According to Waxman, Montgomery Ward’s attorneys maintained that Roosevelt was overstepping in the matter. On April 25, 1944, Roosevelt issued Executive Order 9438, where he proclaimed “that there are existing and threatened interruptions of the operations of the plants and facilities of Montgomery Ward and Company, located in Chicago, Illinois, as a result of labor disturbances arising from the failure of Montgomery Ward and Company to comply with directive orders of the National War Labor Board.”
Roosevelt ordered his then Secretary of Commerce, Jesse H. Jones, who hailed from my hometown of Houston, Texas, to seize control of Montgomery Ward’s headquarters, retail store, mail order house and warehouse in Chicago and to operate them for the “successful prosecution of the war.”

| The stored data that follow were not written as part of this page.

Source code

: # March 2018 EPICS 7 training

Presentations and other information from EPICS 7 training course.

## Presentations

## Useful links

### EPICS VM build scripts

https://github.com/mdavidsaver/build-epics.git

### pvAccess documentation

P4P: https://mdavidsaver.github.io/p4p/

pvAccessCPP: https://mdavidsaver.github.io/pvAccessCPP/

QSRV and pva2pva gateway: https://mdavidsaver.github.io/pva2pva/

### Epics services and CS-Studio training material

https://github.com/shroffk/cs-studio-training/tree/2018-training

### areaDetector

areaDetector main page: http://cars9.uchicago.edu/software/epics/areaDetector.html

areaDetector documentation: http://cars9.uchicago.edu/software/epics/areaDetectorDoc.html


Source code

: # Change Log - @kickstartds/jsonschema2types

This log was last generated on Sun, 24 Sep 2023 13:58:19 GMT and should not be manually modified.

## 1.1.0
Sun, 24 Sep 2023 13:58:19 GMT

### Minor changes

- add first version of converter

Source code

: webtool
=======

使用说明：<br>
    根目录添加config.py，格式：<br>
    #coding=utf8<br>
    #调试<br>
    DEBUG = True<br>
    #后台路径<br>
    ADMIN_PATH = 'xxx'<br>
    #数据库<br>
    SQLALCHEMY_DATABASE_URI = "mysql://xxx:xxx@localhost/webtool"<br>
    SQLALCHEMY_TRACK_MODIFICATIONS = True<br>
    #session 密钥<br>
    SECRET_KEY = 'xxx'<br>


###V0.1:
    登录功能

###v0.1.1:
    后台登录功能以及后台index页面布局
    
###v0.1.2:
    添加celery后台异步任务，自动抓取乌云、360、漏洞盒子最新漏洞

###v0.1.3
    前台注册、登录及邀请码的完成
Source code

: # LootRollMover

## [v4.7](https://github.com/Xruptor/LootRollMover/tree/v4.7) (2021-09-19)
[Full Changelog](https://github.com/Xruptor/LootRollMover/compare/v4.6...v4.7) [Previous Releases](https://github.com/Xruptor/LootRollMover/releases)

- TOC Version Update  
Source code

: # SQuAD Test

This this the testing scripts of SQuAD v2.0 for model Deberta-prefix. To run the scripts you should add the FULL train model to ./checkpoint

When a federal dispatch consisting of US Marshalls, deputies and soldiers visited Avery at the headquarters they were not only met with verbal resistance, but Avery refused to leave his office chair leading to the amusing photo that headlined throughout the country at time showing him being literally carried out of his office.

Source: Iconic Photos
Waxman, who made the extraordinary effort to read and summarize for us the very best part of Attorney General Francis Biddle’s memories on the incident who noted that Secretary of War Henry Stimson had pleaded unsuccessfully with Roosevelt that “[E]very man was needed in the war effort; it is a great army, Mr. President, it must not be sent to act as clerks to sell women’s panties over the counter of a store.”
As a woman, I take exception to the fact that Stimson found our under-clothing the furthest possible thing from a successful prosecution of the war, but I get his point, rude as it may be.
Avery fired back in several ways including a statement released to the Associated Press on May 10, 1944 and reprinted in the New York Times where he called the seizure illegal and demanded that the matter be resolved in court. “Ward’s has been deprived of its property by force and bayonets,” he wrote.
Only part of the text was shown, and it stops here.